Exercise directions.
Every entry below should be reproduced exactly, with all pictures left out.

#### Information supplied

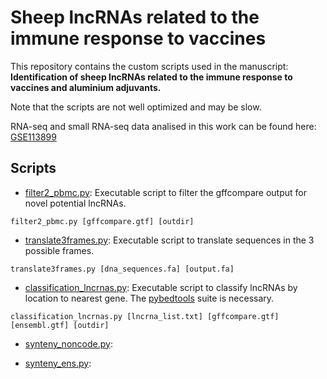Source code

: # Sheep lncRNAs related to the immune response to vaccines
This repository contains the custom scripts used in the manuscript: **Identification of sheep lncRNAs related to the immune response to vaccines and aluminium adjuvants.**

Note that the scripts are not well optimized and may be slow.

RNA-seq and small RNA-seq data analised in this work can be found here: [GSE113899](https://www.ncbi.nlm.nih.gov/geo/query/acc.cgi?acc=GSE113899)

## Scripts
* [filter2_pbmc.py](/filter2_pbmc.py): Executable script to filter the gffcompare output for novel potential lncRNAs.

`filter2_pbmc.py [gffcompare.gtf] [outdir]`

* [translate3frames.py](/translate3frames.py): Executable script to translate sequences in the 3 possible frames.

`translate3frames.py [dna_sequences.fa] [output.fa]`

* [classification_lncrnas.py](/classification_lncrnas.py): Executable script to classify lncRNAs by location to nearest gene. The [pybedtools](https://github.com/daler/pybedtools) suite is necessary.

`classification_lncrnas.py [lncrna_list.txt] [gffcompare.gtf] [ensembl.gtf] [outdir]`

* [synteny_noncode.py](/synteny_noncode.py): 

* [synteny_ens.py](/synteny_ens.py):
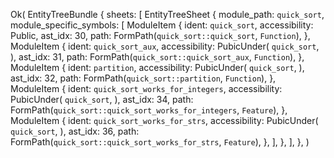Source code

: Ok(
    EntityTreeBundle {
        sheets: [
            EntityTreeSheet {
                module_path: `quick_sort`,
                module_specific_symbols: [
                    ModuleItem {
                        ident: `quick_sort`,
                        accessibility: Public,
                        ast_idx: 30,
                        path: FormPath(`quick_sort::quick_sort`, `Function`),
                    },
                    ModuleItem {
                        ident: `quick_sort_aux`,
                        accessibility: PubicUnder(
                            `quick_sort`,
                        ),
                        ast_idx: 31,
                        path: FormPath(`quick_sort::quick_sort_aux`, `Function`),
                    },
                    ModuleItem {
                        ident: `partition`,
                        accessibility: PubicUnder(
                            `quick_sort`,
                        ),
                        ast_idx: 32,
                        path: FormPath(`quick_sort::partition`, `Function`),
                    },
                    ModuleItem {
                        ident: `quick_sort_works_for_integers`,
                        accessibility: PubicUnder(
                            `quick_sort`,
                        ),
                        ast_idx: 34,
                        path: FormPath(`quick_sort::quick_sort_works_for_integers`, `Feature`),
                    },
                    ModuleItem {
                        ident: `quick_sort_works_for_strs`,
                        accessibility: PubicUnder(
                            `quick_sort`,
                        ),
                        ast_idx: 36,
                        path: FormPath(`quick_sort::quick_sort_works_for_strs`, `Feature`),
                    },
                ],
            },
        ],
    },
)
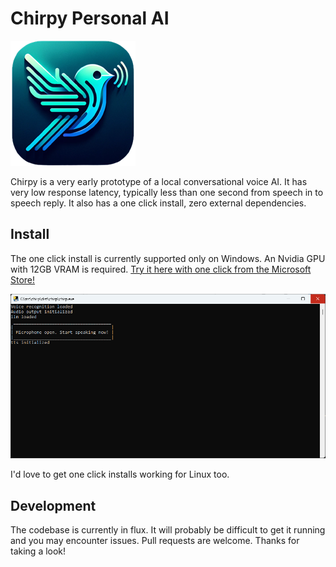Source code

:# Chirpy Personal AI

![icon](msix/chirp_msix/Images/StoreLogo.scale-400.png)

Chirpy is a very early prototype of a local conversational voice AI. It has very low response latency, typically less than one second from speech in to speech reply. It also has a one click install, zero external dependencies.

## Install 
The one click install is currently supported only on Windows. An Nvidia GPU with 12GB VRAM is required. [Try it here with one click from the Microsoft Store!](https://apps.microsoft.com/detail/9NC624PBFGB7?hl=en-us&gl=US)

![screenshot](./chirp.png)

I'd love to get one click installs working for Linux too.

## Development

The codebase is currently in flux. It will probably be difficult to get it running and you may encounter issues. Pull requests are welcome. Thanks for taking a look!

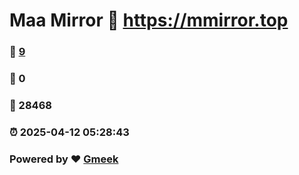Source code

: # Maa Mirror :link: https://mmirror.top 
### :page_facing_up: [9](https://mmirror.top/tag.html) 
### :speech_balloon: 0 
### :hibiscus: 28468 
### :alarm_clock: 2025-04-12 05:28:43 
### Powered by :heart: [Gmeek](https://github.com/Meekdai/Gmeek)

########

Your solution.
Source code

: # Sheep lncRNAs related to the immune response to vaccines
This repository contains the custom scripts used in the manuscript: **Identification of sheep lncRNAs related to the immune response to vaccines and aluminium adjuvants.**

Note that the scripts are not well optimized and may be slow.

RNA-seq and small RNA-seq data analised in this work can be found here: [GSE113899](https://www.ncbi.nlm.nih.gov/geo/query/acc.cgi?acc=GSE113899)

## Scripts
* [filter2_pbmc.py](/filter2_pbmc.py): Executable script to filter the gffcompare output for novel potential lncRNAs.

`filter2_pbmc.py [gffcompare.gtf] [outdir]`

* [translate3frames.py](/translate3frames.py): Executable script to translate sequences in the 3 possible frames.

`translate3frames.py [dna_sequences.fa] [output.fa]`

* [classification_lncrnas.py](/classification_lncrnas.py): Executable script to classify lncRNAs by location to nearest gene. The [pybedtools](https://github.com/daler/pybedtools) suite is necessary.

`classification_lncrnas.py [lncrna_list.txt] [gffcompare.gtf] [ensembl.gtf] [outdir]`

* [synteny_noncode.py](/synteny_noncode.py): 

* [synteny_ens.py](/synteny_ens.py):
Source code

: Ok(
    EntityTreeBundle {
        sheets: [
            EntityTreeSheet {
                module_path: `quick_sort`,
                module_specific_symbols: [
                    ModuleItem {
                        ident: `quick_sort`,
                        accessibility: Public,
                        ast_idx: 30,
                        path: FormPath(`quick_sort::quick_sort`, `Function`),
                    },
                    ModuleItem {
                        ident: `quick_sort_aux`,
                        accessibility: PubicUnder(
                            `quick_sort`,
                        ),
                        ast_idx: 31,
                        path: FormPath(`quick_sort::quick_sort_aux`, `Function`),
                    },
                    ModuleItem {
                        ident: `partition`,
                        accessibility: PubicUnder(
                            `quick_sort`,
                        ),
                        ast_idx: 32,
                        path: FormPath(`quick_sort::partition`, `Function`),
                    },
                    ModuleItem {
                        ident: `quick_sort_works_for_integers`,
                        accessibility: PubicUnder(
                            `quick_sort`,
                        ),
                        ast_idx: 34,
                        path: FormPath(`quick_sort::quick_sort_works_for_integers`, `Feature`),
                    },
                    ModuleItem {
                        ident: `quick_sort_works_for_strs`,
                        accessibility: PubicUnder(
                            `quick_sort`,
                        ),
                        ast_idx: 36,
                        path: FormPath(`quick_sort::quick_sort_works_for_strs`, `Feature`),
                    },
                ],
            },
        ],
    },
)
Source code

:# Chirpy Personal AI

![icon](msix/chirp_msix/Images/StoreLogo.scale-400.png)

Chirpy is a very early prototype of a local conversational voice AI. It has very low response latency, typically less than one second from speech in to speech reply. It also has a one click install, zero external dependencies.

## Install 
The one click install is currently supported only on Windows. An Nvidia GPU with 12GB VRAM is required. [Try it here with one click from the Microsoft Store!](https://apps.microsoft.com/detail/9NC624PBFGB7?hl=en-us&gl=US)

![screenshot](./chirp.png)

I'd love to get one click installs working for Linux too.

## Development

The codebase is currently in flux. It will probably be difficult to get it running and you may encounter issues. Pull requests are welcome. Thanks for taking a look!

Source code

: # Maa Mirror :link: https://mmirror.top 
### :page_facing_up: [9](https://mmirror.top/tag.html) 
### :speech_balloon: 0 
### :hibiscus: 28468 
### :alarm_clock: 2025-04-12 05:28:43 
### Powered by :heart: [Gmeek](https://github.com/Meekdai/Gmeek)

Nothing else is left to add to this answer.